Finally, Netflix has protected its revenue position through the commercial adsales deal struck with Microsoft, underpinned by high minimum revenue guarantees. Although the deal is still “very early days”, there are clear benefits to both parties. For Microsoft, the deal makes the acquisition of Xandr in late 2021, a programmatic marketplace focused on premium inventory, immediately accretive, and provides a credible entry pathway to the digital video advertising segment. 
All in all, we believe that introducing the ad tier will be financially lucrative for Netflix, and they have a lot of leeway to adjust their pricing if they find that their initial high starting point does not generate sufficient buyer interest. 
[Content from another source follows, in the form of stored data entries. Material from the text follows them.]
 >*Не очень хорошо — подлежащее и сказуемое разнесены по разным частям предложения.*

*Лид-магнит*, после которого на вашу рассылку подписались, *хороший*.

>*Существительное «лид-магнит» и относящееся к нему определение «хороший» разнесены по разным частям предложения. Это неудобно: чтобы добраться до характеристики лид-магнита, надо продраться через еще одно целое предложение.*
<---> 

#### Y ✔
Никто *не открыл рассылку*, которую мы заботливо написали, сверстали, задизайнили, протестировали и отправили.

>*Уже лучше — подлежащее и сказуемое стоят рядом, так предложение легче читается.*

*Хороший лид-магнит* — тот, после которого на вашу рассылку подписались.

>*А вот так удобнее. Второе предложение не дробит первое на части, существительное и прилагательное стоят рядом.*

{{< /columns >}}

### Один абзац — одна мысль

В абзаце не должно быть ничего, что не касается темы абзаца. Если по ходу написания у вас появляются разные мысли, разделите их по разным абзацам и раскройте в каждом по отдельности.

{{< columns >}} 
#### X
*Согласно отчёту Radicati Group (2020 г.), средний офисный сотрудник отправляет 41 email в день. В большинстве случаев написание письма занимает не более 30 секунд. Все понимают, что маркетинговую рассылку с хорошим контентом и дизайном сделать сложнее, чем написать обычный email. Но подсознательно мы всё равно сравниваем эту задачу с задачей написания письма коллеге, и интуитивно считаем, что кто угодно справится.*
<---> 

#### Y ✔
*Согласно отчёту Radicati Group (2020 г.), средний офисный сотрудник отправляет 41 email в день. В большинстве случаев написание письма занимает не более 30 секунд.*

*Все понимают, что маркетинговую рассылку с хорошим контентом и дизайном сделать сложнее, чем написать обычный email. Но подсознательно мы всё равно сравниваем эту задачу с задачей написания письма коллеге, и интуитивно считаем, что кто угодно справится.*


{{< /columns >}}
Disney’s approach is more tried-and-tested, given their prior experience of ad-supported streaming in the form of Hulu, and so requires less dissection. The ad product itself strikes us as more sophisticated, with more sophisticated targeting, and is integrated with third party measurement systems (BARB in the UK and Nielsen One in the US, alongside a long-standing partnership with Samba TV). Additionally, their CPM aspirations, whilst high, are lower than the lofty heights of Netflix, at $50. 

Our view is that the introduction of an ad tier makes financial sense for these previously exclusively subscription-based providers.  They are able to tap into new revenue streams as well as grow their subscriber base. However, what does this mean for current TV and ad-funded VOD providers? 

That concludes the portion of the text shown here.